Kendimize gelmek için kaç şiddetinde sarsılmalıyız?
Gündelik rutin gündem ve koşuşturmadan kendimizi sıyırıp neler oluyor, gidişatımız nereye diye sormamız için ille de sarsılmamız mı gerekiyor? Peki bu motivasyon bizi nereye kadar götürür, sıkıcı rutinimize dönüp mızmız her şeyden şikayet eden halimize dönmemiz ne kadar zaman alır?
Elazığ ve çevresinde yaşanılan ve üzücü can kayıplarına yol açan depremin ardından bazı şeyleri tekrar hatırladık. Ortalama bir hafta sonra büyük bir ihtimalle yeniden unutacak olsak da… Devletin kısa zamanda kurumlarıyla organize olup gerek enkaz altında kalanlara yardım etmesi gerekse evi barkı yıkılanları şu kış gününde misafirhaneler başta olmak üzere yönlendirmesi önemliydi. Devlet zaten kendinden bekleneni yaparken sıradan vatandaşın elinden geldiğince yardımcı olma gayreti bu ülkenin içte ve dışta uğradığı bunca saldırıya rağmen nasıl ayakta kaldığının göstergesiydi. Belediyeler eliyle yardım malzemeleri toplandı. Tır, kamyon sahipleri yardımları ücretsiz, gönüllü bir şekilde götürmeye talip oldu. Elinden beş-on lira yardımda bulunacak imkânı olan da Kızılay’a AFAD’a bu parayı nasıl gönderirimin derdine düştü.
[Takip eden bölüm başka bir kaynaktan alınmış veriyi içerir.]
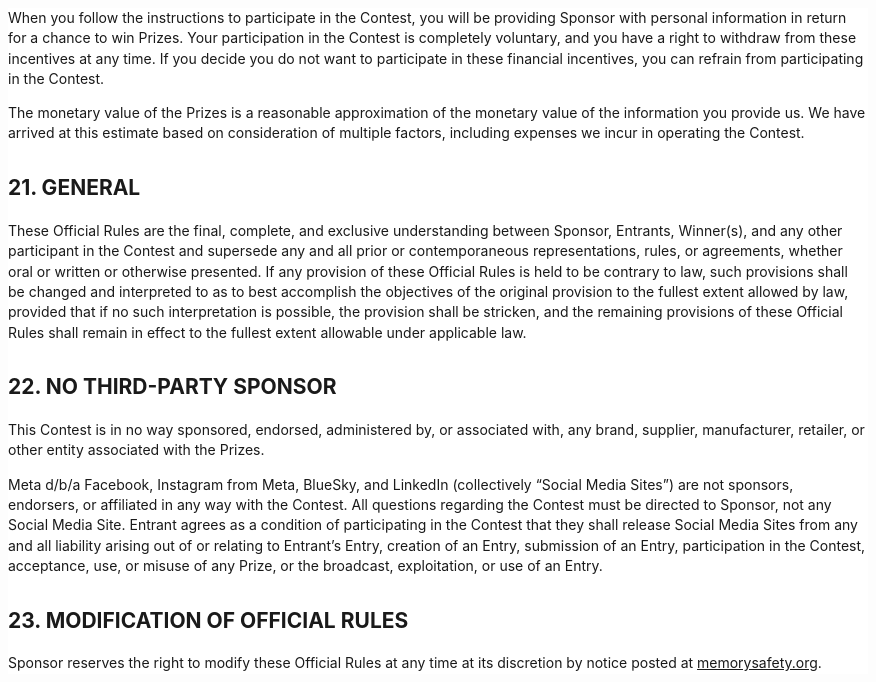 When you follow the instructions to participate in the Contest, you will be providing Sponsor with personal information in return for a chance to win Prizes. Your participation in the Contest is completely voluntary, and you have a right to withdraw from these incentives at any time. If you decide you do not want to participate in these financial incentives, you can refrain from participating in the Contest.

The monetary value of the Prizes is a reasonable approximation of the monetary value of the information you provide us. We have arrived at this estimate based on consideration of multiple factors, including expenses we incur in operating the Contest. 

## 21. GENERAL

These Official Rules are the final, complete, and exclusive understanding between Sponsor, Entrants, Winner(s), and any other participant in the Contest and supersede any and all prior or contemporaneous representations, rules, or agreements, whether oral or written or otherwise presented. If any provision of these Official Rules is held to be contrary to law, such provisions shall be changed and interpreted to as to best accomplish the objectives of the original provision to the fullest extent allowed by law, provided that if no such interpretation is possible, the provision shall be stricken, and the remaining provisions of these Official Rules shall remain in effect to the fullest extent allowable under applicable law. 

## 22. NO THIRD-PARTY SPONSOR

This Contest is in no way sponsored, endorsed, administered by, or associated with, any brand, supplier, manufacturer, retailer, or other entity associated with the Prizes.

Meta d/b/a Facebook, Instagram from Meta, BlueSky, and LinkedIn (collectively “Social Media Sites”) are not sponsors, endorsers, or affiliated in any way with the Contest. All questions regarding the Contest must be directed to Sponsor, not any Social Media Site. Entrant agrees as a condition of participating in the Contest that they shall release Social Media Sites from any and all liability arising out of or relating to Entrant’s Entry, creation of an Entry, submission of an Entry, participation in the Contest, acceptance, use, or misuse of any Prize, or the broadcast, exploitation, or use of an Entry.

## 23. MODIFICATION OF OFFICIAL RULES

Sponsor reserves the right to modify these Official Rules at any time at its discretion by notice posted at [memorysafety.org](memorysafety.org).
Madalyonun diğer yüzünden bahsetmek istemesem de maalesef her şey o kadar da güllük gülistanlık değildi. Deprem üzerinden bile siyaset yapmak isteyenler, hükümete çakmak için fırsat kollayanlar her zaman ki gibi devreye girdiler. Sosyal medya üzerinden içlerindeki pisliği kusmanın nasıl olsa bir maliyeti yok. Aynı şekilde oturduğun yerden akıl verip, yalan dolan bilgiler yaymanın da…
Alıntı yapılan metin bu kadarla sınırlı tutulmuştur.